Küçükçekmece Aile Mahkemesi’ndeki dava dosyasına göre, Somali vatandaşı H.A.A, 2006 yılında okumak için geldiği Türkiye’de Cerrahpaşa Tıp Fakültesini bitirip doktor oldu.
Genç kadın, 2011 yılında öğrenciyken İstanbul’da tanıştığı, kendisi gibi Somali vatandaşı olan H.O.S.M ile 2013 yılında Somali kanunlarına göre evlendi.
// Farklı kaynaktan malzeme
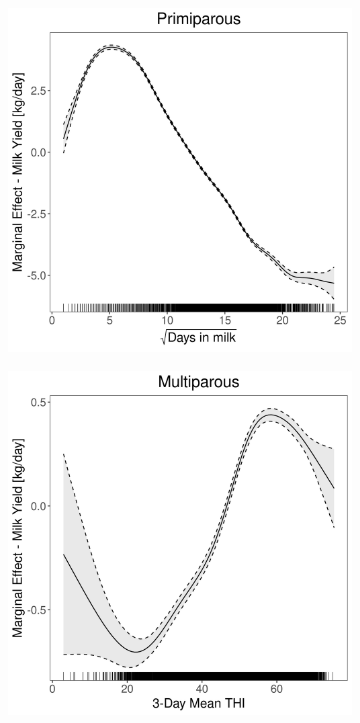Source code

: \begin{figure}[H]
\begin{subfigure}[b]{0.45\textwidth}
    \end{subfigure}
    \hspace{0.05\textwidth} %
    \begin{subfigure}[b]{0.45\textwidth}
        \centering
        \includegraphics[width=\textwidth]{thesis/figures/models/milk/before2010/je_milk_before2010/je_milk_before2010_marginal_dim_milk_primi.png}
    \end{subfigure}
    \begin{subfigure}[b]{0.45\textwidth}
        \centering
        \includegraphics[width=\textwidth]{thesis/figures/models/milk/before2010/je_milk_before2010/je_milk_before2010_marginal_thi_milk_multi.png}

\end{subfigure}
\end{figure}
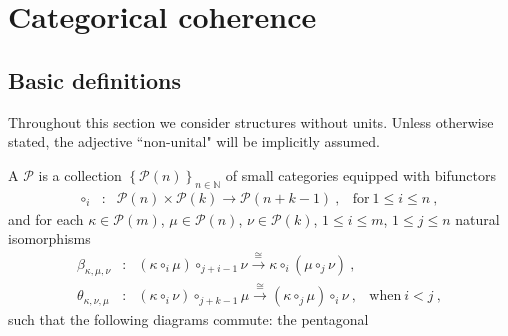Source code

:
\section{Categorical coherence} 
\label{s:catoperads}
 
\subsection{Basic definitions}

Throughout this section we consider structures without units.
Unless otherwise stated, the adjective ``non-unital" will be implicitly assumed. 

\begin{definition} 
\label{def:catoperad}
A  $\mathcal{P}$ is a collection $\left\{  \mathcal{P}(n)  \right\}_{n\in \mathbb{N}}$ of small categories equipped with bifunctors  
$$ \begin{array}{clll}
\circ_i&\colon& \mathcal{P}(n) \times
                    \mathcal{P}(k)
                    \longrightarrow \mathcal{P}(n+k-1) \ ,
                    & \text{for}\ 1 \leq i \leq n \ ,
\end{array}  $$
and for each $\kappa \in \mathcal{P}(m)$,  $\mu \in \mathcal{P}(n)$, $\nu \in \mathcal{P}(k)$, $1 \leq i \leq m$, $1 \leq j \leq n$ natural isomorphisms 
$$ \begin{array}{clll}
    \beta_{\kappa,\mu,\nu}&\colon& 
    (\kappa \circ_i \mu) \circ_{j+i-1} \nu  \overset{\cong}{\longrightarrow} \kappa \circ_i (\mu \circ_j \nu) \ , &  \\
    \theta_{\kappa,\nu,\mu}&\colon& 
    (\kappa \circ_i \nu) \circ_{j+k-1} \mu 
    \overset{\cong}{\longrightarrow} (\kappa \circ_j \mu) \circ_i \nu \ , & \text{when}\ i < j \ , 
\end{array}  $$
such that the following diagrams commute: the pentagonal \\
\begin{center}
\end{center}
\end{definition}
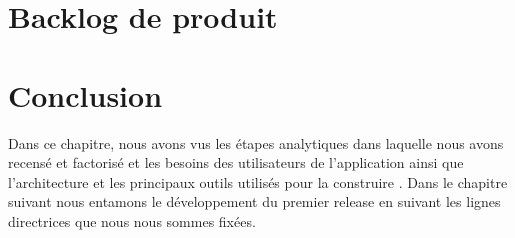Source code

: \section{Backlog de produit}






\section{Conclusion}
Dans ce chapitre, nous avons vus les étapes analytiques dans laquelle nous avons recensé et
factorisé et les besoins des utilisateurs de l'application ainsi que l'architecture et les principaux
outils utilisés pour la construire . \newline
Dans le chapitre suivant nous entamons
le développement du premier release en suivant les lignes directrices que nous nous sommes
fixées.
Çiftin 2014 ve 2016 yıllarında Türkiye’de 2 çocukları dünyaya geldi.
Geçen sürede kocasıyla anlaşmazlık yaşayan H.A.A, Somali’ye taşınan eşinin kendisi ve çocuklarını ihmal ettiğini, son olarak da Somali’de bir başka kadınla evlendiğini, eşinin onayı olmadığı için çocuklarını okula bile kaydedemediğini belirterek, Küçükçekmece Aile Mahkemesine başvurdu.
İKİ ÜLKE ARASINDA ADLİ YARDIM SÖZLEŞMESİ YOK
Mahkeme, tarafların Somali vatandaşı olduğundan boşanma davasında, Somali hukukunun uygulanması gerektiğini ancak bu ülke ile Türkiye arasında adli yardımlaşmaya ilişkin bir sözleşme bulunmadığı için Milletlerarası Özel Hukuk ve Usul Hukuku Hakkında Kanununa göre, Adalet Bakanlığı Uluslararası Hukuk ve Dış İlişkiler Müdürlüğü aracılığıyla Somali’ye ait mevzuat aslının istenmesine karar verdi.
H.A.A.’nın avukatı mahkemeye sunduğu dilekçede, yabancı olan eşlerin Türkiye’de açtığı boşanma davalarında, çiftin vatandaşı olduğu ülkenin kanunlarına göre karar verildiğini ancak konu ile ilgili yabancı hukukta karşılığı bulunamayan veya içeriği belirlenemeyen durumlarda Türk yasalarının uygulanması gerektiğini savundu.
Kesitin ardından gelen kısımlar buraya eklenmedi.